Thokku is an authentic Taminadu recipe, which literally means thick gravy almost of pickle consistency. This recipe is really delicious, spicy and mouth-watering, which goes excellent with plain rice and rasam. You can make this bulk and store it in fridge and enjoy for a week.
INGREDIENTS:
250 gms nethili fish (anchovies)
¾ cup sliced pearl onion (shallots)
¾ teaspoon fenugreek seeds
¾ teaspoon cumin seeds
Few curry leaves
½ teaspoon garam masala
½ teaspoon turmeric powder
2 tablespoon red chilly powder
1 tablespoon coriander powder
1 cup extract from 1 lemon sized tamarind
½ lemon sized palm sugar
Salt to taste
6 tablespoons gingelly oil
To grind:
1 big tomato
4 to 5 garlic cloves
INSTRUCTIONS:
Grind the tomato and garlic to a fine paste in a blender. Extract tamarind water and keep it ready.

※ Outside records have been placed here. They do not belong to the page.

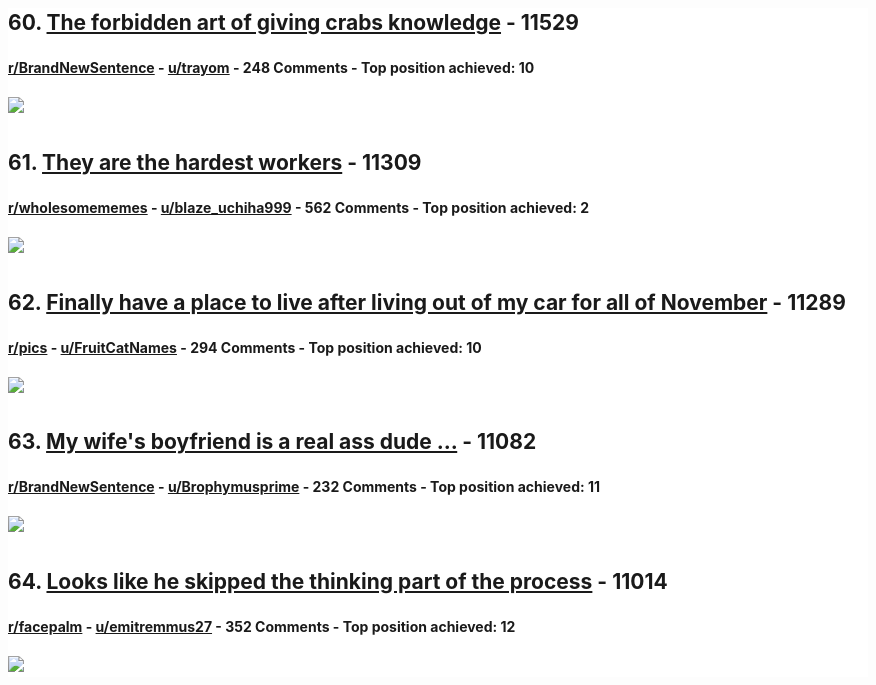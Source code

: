 ## 60. [The forbidden art of giving crabs knowledge](http://reddit.com/r/BrandNewSentence/comments/188b1t1/the_forbidden_art_of_giving_crabs_knowledge/) - 11529
#### [r/BrandNewSentence](http://reddit.com/r/BrandNewSentence) - [u/trayom](http://reddit.com/u/trayom) - 248 Comments - Top position achieved: 10

<a href="https://i.redd.it/brp2e9l4jo3c1.png"><img src="https://b.thumbs.redditmedia.com/gej2LN2HAvEhuQo8O4NZeRdXu9Np4ynaiMWd98brWmo.jpg"></img></a>

## 61. [They are the hardest workers](http://reddit.com/r/wholesomememes/comments/188rfp8/they_are_the_hardest_workers/) - 11309
#### [r/wholesomememes](http://reddit.com/r/wholesomememes) - [u/blaze_uchiha999](http://reddit.com/u/blaze_uchiha999) - 562 Comments - Top position achieved: 2

<a href="https://i.redd.it/pguu1psm4s3c1.jpg"><img src="https://a.thumbs.redditmedia.com/Mo3X_myI4LbxSWj2bbPBZ4FzC8KCNivolsqs8CUQT64.jpg"></img></a>

## 62. [Finally have a place to live after living out of my car for all of November](http://reddit.com/r/pics/comments/188g0qj/finally_have_a_place_to_live_after_living_out_of/) - 11289
#### [r/pics](http://reddit.com/r/pics) - [u/FruitCatNames](http://reddit.com/u/FruitCatNames) - 294 Comments - Top position achieved: 10

<a href="https://i.redd.it/hfkkm47ump3c1.jpg"><img src="https://b.thumbs.redditmedia.com/30l5C_2ei2qijWhTakLXWpwYDwKEASfrp8_R56t096I.jpg"></img></a>

## 63. [My wife's boyfriend is a real ass dude ...](http://reddit.com/r/BrandNewSentence/comments/188mrlx/my_wifes_boyfriend_is_a_real_ass_dude/) - 11082
#### [r/BrandNewSentence](http://reddit.com/r/BrandNewSentence) - [u/Brophymusprime](http://reddit.com/u/Brophymusprime) - 232 Comments - Top position achieved: 11

<a href="https://i.redd.it/797h9nkt2r3c1.png"><img src="https://b.thumbs.redditmedia.com/huypxlGBia47FpMJCk8zeiDu4FtfyfVayXGrst5g3QM.jpg"></img></a>

## 64. [Looks like he skipped the thinking part of the process](http://reddit.com/r/facepalm/comments/1884t5p/looks_like_he_skipped_the_thinking_part_of_the/) - 11014
#### [r/facepalm](http://reddit.com/r/facepalm) - [u/emitremmus27](http://reddit.com/u/emitremmus27) - 352 Comments - Top position achieved: 12

<a href="https://i.redd.it/py9a6oykkm3c1.jpeg"><img src="https://a.thumbs.redditmedia.com/eg5Bm3bLZ4jW3YxWRnc2JqbwbV0sVf0GTeT3IDX14b0.jpg"></img></a>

Heat 3 tablespoons of oil in a pan and add fenugreek seeds, cumin seeds and curry leaves. Once it is browned, add tomato-garlic puree and cook for a min.
Then add in onion and continue cooking till the onion mashes well and oil oozes out.

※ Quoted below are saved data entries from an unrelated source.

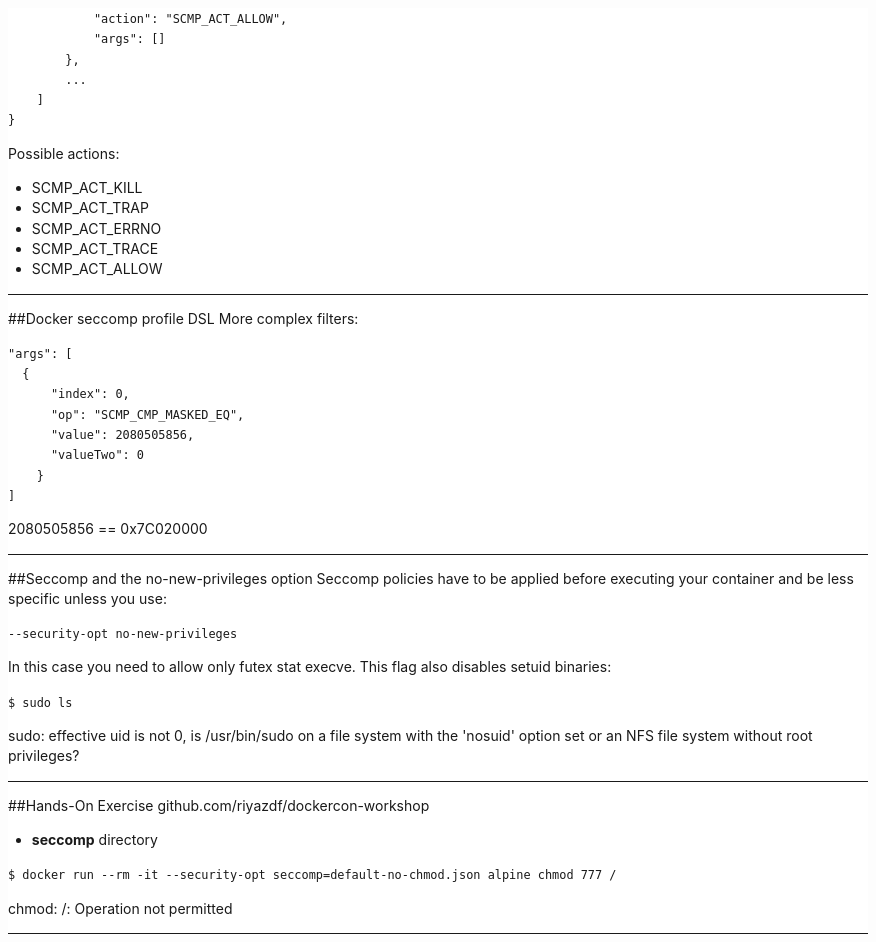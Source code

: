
 ```
        	"action": "SCMP_ACT_ALLOW",
        	"args": []
    	},
    	...
	]
}
```

Possible actions:
- SCMP_ACT_KILL
- SCMP_ACT_TRAP
- SCMP_ACT_ERRNO
- SCMP_ACT_TRACE
- SCMP_ACT_ALLOW

---

##Docker seccomp profile DSL
More complex filters:
```
"args": [
  {
      "index": 0,
      "op": "SCMP_CMP_MASKED_EQ",
      "value": 2080505856,
      "valueTwo": 0
    }
]
```
2080505856 == 0x7C020000

---

##Seccomp and the no-new-privileges option
Seccomp policies have to be applied before executing your container and be less specific unless you use:
```
--security-opt no-new-privileges
```
In this case you need to allow only futex stat execve.
This flag also disables setuid binaries:
```
$ sudo ls
```
sudo: effective uid is not 0, is /usr/bin/sudo on a file system with the 'nosuid' option set or an NFS file system without root privileges?

---

##Hands-On Exercise
github.com/riyazdf/dockercon-workshop
 - **seccomp**  directory
```
$ docker run --rm -it --security-opt seccomp=default-no-chmod.json alpine chmod 777 /
```
chmod: /: Operation not permitted

---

Add red chilly powder, coriander powder, turmeric powder & garam masala and continue sauteing till the raw smell goes off.
Pour the tamarind extract & salt and continue cooking till it boils and oil begins to float on top. Then add in the fish, close the pan and continue cooking for 3 min in low flame. Don’t mix the curry using spoon or spatula. Just swirl your pan gently to mix. Otherwise the fish will break easily.
When the gravy reduces in consistency, add 3 more tablespoons of gingelly oil and curry leaves.
Turn off the flame and transfer to serving plate.